Top Tens: Martyn Hodder of Dynamite Dynamite's Top Ten Punk Rock Influences


Martyn Hodder of Dynamite Dynamite gives us his top ten punk rock influences.


Stray Cats:
They’re basically all I listened to between the ages of zero and 10. My dad’s favourite band. They were my musical introduction to everything ever. Year zero.
 
Noel Gallagher:
Fucked up choice yeah? Oasis were the first band I got into off of my own merit. Probably the first time I heard a huge distorted guitar sound. And Noel Gallagher sure can write a good tune.
 
The Offspring:
The first time I'd ever knowingly heard a punk rock band was when my mate in year 7 gave me a mixtape with Pretty Fly (For A White Guy) on. I bought myself Americana and got totally hooked. I lost myself in their back catalogue for a good year.
 
Green Day:
Green Day passed me by for the first year or two after hearing of them. But hearing Insomniac made me a lifer. My first band (read me and a bass playing friend in his living room) basically ripped off everything on 39/Smooth and changed a few words around. But it was ours! The first day I got an electric guitar (xmas day, Titanic was on!) I taught myself Minority front to back.
 
Descendents:
They're the Descendents. If you know, you know.
 
Tim Armstrong:
Operation Ivy and Rancid taught me everything I ever wanted to know about ska. My first real bands were all ska.
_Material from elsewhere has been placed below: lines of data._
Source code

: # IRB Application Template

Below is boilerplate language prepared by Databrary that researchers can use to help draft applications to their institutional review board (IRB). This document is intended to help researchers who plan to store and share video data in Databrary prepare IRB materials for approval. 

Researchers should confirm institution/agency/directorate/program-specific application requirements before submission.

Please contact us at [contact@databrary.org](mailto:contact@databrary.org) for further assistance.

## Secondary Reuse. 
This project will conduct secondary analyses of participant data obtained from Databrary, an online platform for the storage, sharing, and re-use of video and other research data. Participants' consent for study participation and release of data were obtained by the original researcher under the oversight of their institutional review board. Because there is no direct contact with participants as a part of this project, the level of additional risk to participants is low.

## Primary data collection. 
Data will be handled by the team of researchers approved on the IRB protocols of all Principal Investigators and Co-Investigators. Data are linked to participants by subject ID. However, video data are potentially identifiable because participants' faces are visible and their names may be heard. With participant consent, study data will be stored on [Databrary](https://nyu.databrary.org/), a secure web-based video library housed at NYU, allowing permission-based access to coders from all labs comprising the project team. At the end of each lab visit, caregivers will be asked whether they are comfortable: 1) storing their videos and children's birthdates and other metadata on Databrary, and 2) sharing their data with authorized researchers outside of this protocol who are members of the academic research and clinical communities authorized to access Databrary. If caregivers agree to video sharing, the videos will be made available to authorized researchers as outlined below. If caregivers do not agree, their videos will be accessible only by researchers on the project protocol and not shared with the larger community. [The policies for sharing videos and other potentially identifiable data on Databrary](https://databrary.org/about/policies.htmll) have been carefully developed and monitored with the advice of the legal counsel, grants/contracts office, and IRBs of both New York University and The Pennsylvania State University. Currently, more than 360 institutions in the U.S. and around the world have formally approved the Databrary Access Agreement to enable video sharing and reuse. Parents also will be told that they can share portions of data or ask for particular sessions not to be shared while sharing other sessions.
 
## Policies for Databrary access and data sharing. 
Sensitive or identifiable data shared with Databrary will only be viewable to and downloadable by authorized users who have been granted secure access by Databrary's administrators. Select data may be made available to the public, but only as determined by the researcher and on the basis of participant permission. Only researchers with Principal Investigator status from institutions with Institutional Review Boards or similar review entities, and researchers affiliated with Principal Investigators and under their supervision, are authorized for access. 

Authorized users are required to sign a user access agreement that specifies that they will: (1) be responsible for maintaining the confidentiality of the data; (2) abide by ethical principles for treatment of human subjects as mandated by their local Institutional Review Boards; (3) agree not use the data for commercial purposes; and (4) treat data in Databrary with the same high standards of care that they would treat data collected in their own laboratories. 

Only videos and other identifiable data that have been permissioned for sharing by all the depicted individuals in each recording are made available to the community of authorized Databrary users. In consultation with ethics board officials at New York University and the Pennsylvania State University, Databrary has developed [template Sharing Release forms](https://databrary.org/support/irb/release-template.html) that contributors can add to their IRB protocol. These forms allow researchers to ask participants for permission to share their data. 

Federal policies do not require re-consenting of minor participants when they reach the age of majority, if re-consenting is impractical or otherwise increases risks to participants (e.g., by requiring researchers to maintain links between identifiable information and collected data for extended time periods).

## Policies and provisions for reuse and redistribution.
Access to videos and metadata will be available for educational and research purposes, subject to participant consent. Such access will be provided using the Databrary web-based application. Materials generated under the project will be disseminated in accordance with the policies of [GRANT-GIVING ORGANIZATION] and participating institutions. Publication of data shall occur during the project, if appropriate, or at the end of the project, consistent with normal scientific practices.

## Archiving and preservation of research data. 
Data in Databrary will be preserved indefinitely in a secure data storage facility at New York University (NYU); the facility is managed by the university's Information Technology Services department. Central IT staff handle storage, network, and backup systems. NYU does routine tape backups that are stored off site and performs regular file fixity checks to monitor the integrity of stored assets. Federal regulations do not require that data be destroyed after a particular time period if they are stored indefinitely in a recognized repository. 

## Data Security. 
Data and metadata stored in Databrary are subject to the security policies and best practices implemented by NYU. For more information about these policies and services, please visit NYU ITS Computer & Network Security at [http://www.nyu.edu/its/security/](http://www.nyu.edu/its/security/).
Punk was always more than one genre of music to me. It was whatever the fuck you wanted to do and fuck whoever told you not to.
 
The Living End:
They were MY Stray Cats. They had the look, the stand up bass, the ability to impress my dad, and I could claim them as my own. I introduced HIM to them and he loved them. They were everything I grew up hearing but louder and more urgent.
 
Hot Water Music:
I used to hate gravelly-voiced 'shouty' punk bands. HWM changed it all. I could sing along to Paper Thin for hours and realise your voice doesn't have to be perfect, it just has to mean something when the words come out.

Dave Hause:
I fell out of love with punk rock for a few years in my early twenties. Dillinger Four pulled me back in, The Loved Ones kept me anchored. Dave's solo stuff taught me more about melody than I could ever hope to keep in my head.
 
Dad:
My dad influenced and started my path to everything I have ever loved in music. He taught me my first ham-fisted chords, he played me music and melody from being a baby and always taught me to like what you like and never be ashamed of it, forever proud, because in the end it's what makes you whole.